Barclays is looking for a Site Reliability Engineer to be part of the Identity Access Management team. This role is central to bringing a new digital platform capability to life and modernizing our digital estate. You will partner with business-aligned engineering and product teams to foster a collaborative team culture.
What You'll Do
- Ensure the availability, performance, and scalability of systems and services through proactive monitoring, maintenance, and capacity planning.
- Resolve, analyze, and respond to system outages and disruptions, and implement measures to prevent recurrence.
- Develop tools and scripts to automate operational processes, reducing manual workload and improving system resilience.
- Monitor and optimize system performance and resource usage, identify bottlenecks, and implement performance tuning best practices.

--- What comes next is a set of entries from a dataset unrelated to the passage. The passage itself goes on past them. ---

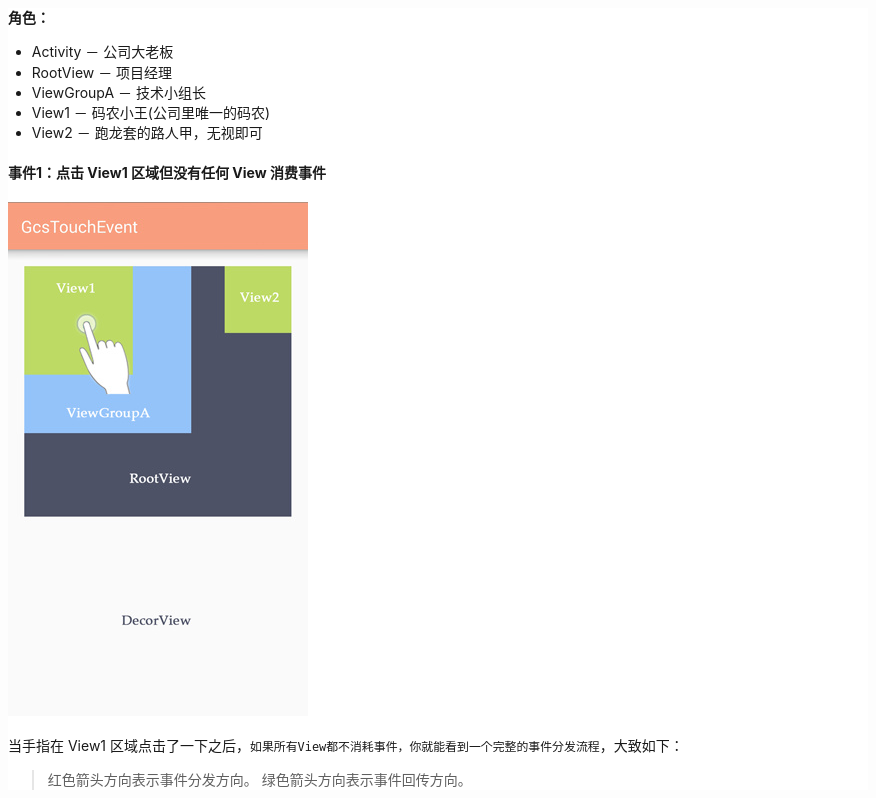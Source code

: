 **角色：**
- Activity － 公司大老板
- RootView － 项目经理
- ViewGroupA － 技术小组长
- View1 － 码农小王(公司里唯一的码农)
- View2 － 跑龙套的路人甲，无视即可

#### 事件1：点击 View1 区域但没有任何 View 消费事件

![](/img/in-post/post-Android/touchEventDispatch/View3.jpg)

当手指在 View1 区域点击了一下之后，`如果所有View都不消耗事件，你就能看到一个完整的事件分发流程`，大致如下：

>红色箭头方向表示事件分发方向。
>绿色箭头方向表示事件回传方向。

- Collaborate with development teams to integrate reliability, scalability, and performance best practices into the software development lifecycle.
- Stay informed of industry technology trends and innovations, and contribute to the organization's technology communities.
- Contribute to or set strategy, drive requirements, and make recommendations for change.
- Plan resources, budgets, and policies; manage and maintain policies/processes; deliver continuous improvements.
- Advise key stakeholders, including functional leadership teams and senior management, on functional and cross-functional areas.
- Manage and mitigate risks through assessment in support of the control and governance agenda.
- Demonstrate leadership and accountability for managing risk and strengthening controls.
- Create solutions based on sophisticated analytical thought, comparing and selecting complex alternatives.
- Seek out, build, and maintain trusting relationships with internal and external stakeholders to accomplish key business objectives.
What We're Looking For
- Experience in designing, implementing, deploying, and running highly available, fault-tolerant, auto-scaling and auto-healing systems.
- Strong expertise in AWS (essential).
- Strong experience in running disaster recovery, zero downtime solutions.
- Strong experience in designing and implementing continuous delivery across large-scale, distributed, cloud-based microservice and API service solutions with 99.9%+ uptime.
- Hands-on experience coding in Python, Bash and JSON/Yaml (Configuration as Code).
- Ability to drive reliability best practices across engineering teams, embed SRE principles into the DevSecOps lifecycle, and partner with engineering, security and product teams.
Nice to Have
- Experience with Azure and GCP (Google Cloud Platform).
- Experience with Kubernetes (ECS is essential, Fargate and GCE is a plus) and server-less architectures.
- Experience in hands-on configuration, deployment and operation of ForgeRock COTS based IAM solutions (PingGateway, PingAM, PingIDM, PingDS) with embedded security gates, HTTP header signing, access token and data at rest encryption, PKI based self-sovereign identity, or open source.
Technical Stack
- AWS
- Azure
- GCP
- Kubernetes
- ECS
- Fargate
- GCE
- Python
- Bash
- JSON/Yaml
- ForgeRock
- PingGateway
- PingAM
- PingIDM
- PingDS
Team & Environment
This role may manage a team or be an individual contributor subject matter expert.
Work Mode
This position is based locally in Pune.
All colleagues at Barclays are expected to demonstrate the Barclays Values of Respect, Integrity, Service, Excellence and Stewardship and the Barclays Mindset – to Empower, Challenge and Drive.